By now the Ghanaian Times had been alerted of Malcolm’s presence, and a short announcement, “X is here,” appeared on the front page on May 12. The following day the paper covered his press conference, in which he emphasized “the establishment of good relationship between Afro-Americans and Africans at home [which] is bound to have far reaching results for the common good.” The next few days were a whirl of celebrity activity: escorted by Julian Mayfield to the Cuban embassy to meet their young ambassador, Armando Entralgo Gonzalez, “who immediately offered to give a party in my honor”; an intimate lunch at the home of a young Maya Angelou, then a dancer who was also employed as a teacher, whom he recalled fondly from their meeting several years before; meetings with the ambassadors of Nigeria and Mali; and a private conversation with Ghana’s minister of defense Kofi Boaka and other ministers at Boaka’s home.

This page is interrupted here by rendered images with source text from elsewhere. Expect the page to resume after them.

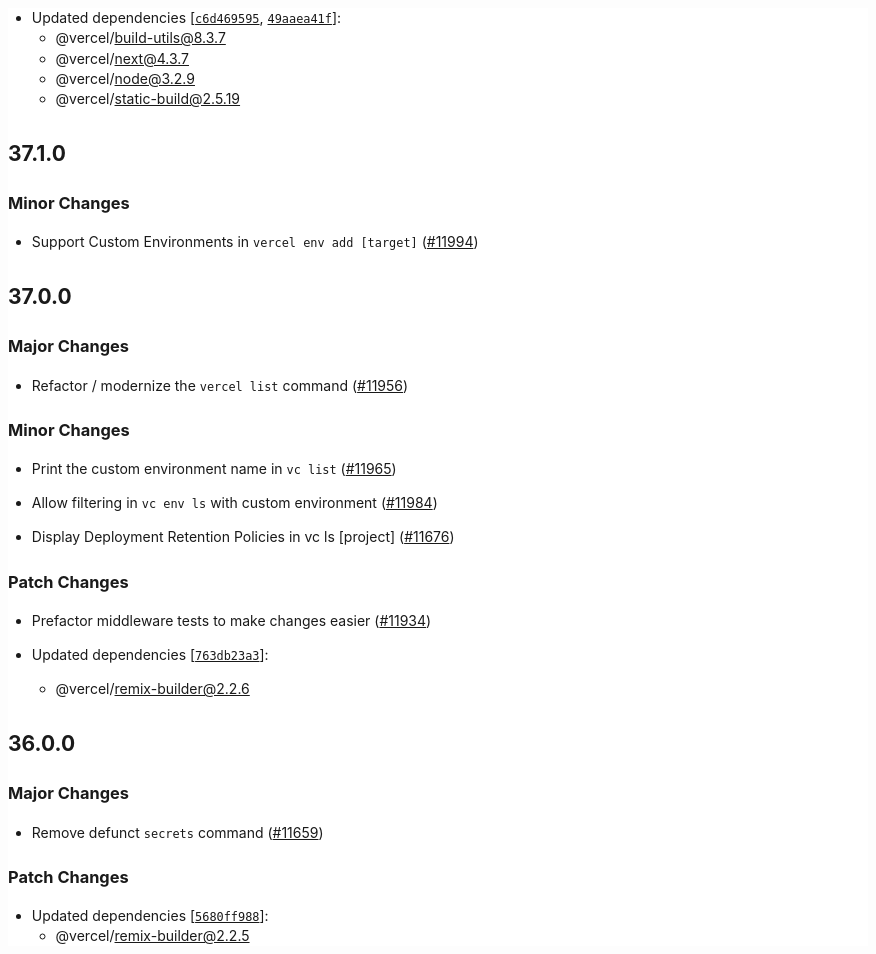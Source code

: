 - Updated dependencies [[`c6d469595`](https://github.com/vercel/vercel/commit/c6d469595372d53398c3f2eb35b644a22c56e4f6), [`49aaea41f`](https://github.com/vercel/vercel/commit/49aaea41f1501dec6aa262f04368df5e0c1475b6)]:
  - @vercel/build-utils@8.3.7
  - @vercel/next@4.3.7
  - @vercel/node@3.2.9
  - @vercel/static-build@2.5.19

## 37.1.0

### Minor Changes

- Support Custom Environments in `vercel env add [target]` ([#11994](https://github.com/vercel/vercel/pull/11994))

## 37.0.0

### Major Changes

- Refactor / modernize the `vercel list` command ([#11956](https://github.com/vercel/vercel/pull/11956))

### Minor Changes

- Print the custom environment name in `vc list` ([#11965](https://github.com/vercel/vercel/pull/11965))

- Allow filtering in `vc env ls` with custom environment ([#11984](https://github.com/vercel/vercel/pull/11984))

- Display Deployment Retention Policies in vc ls [project] ([#11676](https://github.com/vercel/vercel/pull/11676))

### Patch Changes

- Prefactor middleware tests to make changes easier ([#11934](https://github.com/vercel/vercel/pull/11934))

- Updated dependencies [[`763db23a3`](https://github.com/vercel/vercel/commit/763db23a3acf1c290f0d45c2501a2c924cbd609d)]:
  - @vercel/remix-builder@2.2.6

## 36.0.0

### Major Changes

- Remove defunct `secrets` command ([#11659](https://github.com/vercel/vercel/pull/11659))

### Patch Changes

- Updated dependencies [[`5680ff988`](https://github.com/vercel/vercel/commit/5680ff98801dec47152f21534ddc15bab6d6ddd7)]:
  - @vercel/remix-builder@2.2.5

On the evening of May 14, Malcolm delivered the lecture that Leslie Lacy had arranged for him, addressing a capacity crowd in the Great Hall of the University of Ghana. Alice Windom, observing the scene, commented that “many of the whites had come to be ‘amused.’ They were in for a rude surprise.” The speech forced Malcolm to be at his most politically adroit, and he warmly praised Nkrumah as one of the African continent’s “most progressive leaders.” The litmus test he proposed for African heads of state was based on how they were treated by the U.S. media, and thus the U.S. government: “[T]hese leaders over here who are receiving the praise and pats on the back from the Americans, you can just flush the toilet and let them go right down the drain,” he told the crowd, which roared with laughter and applause.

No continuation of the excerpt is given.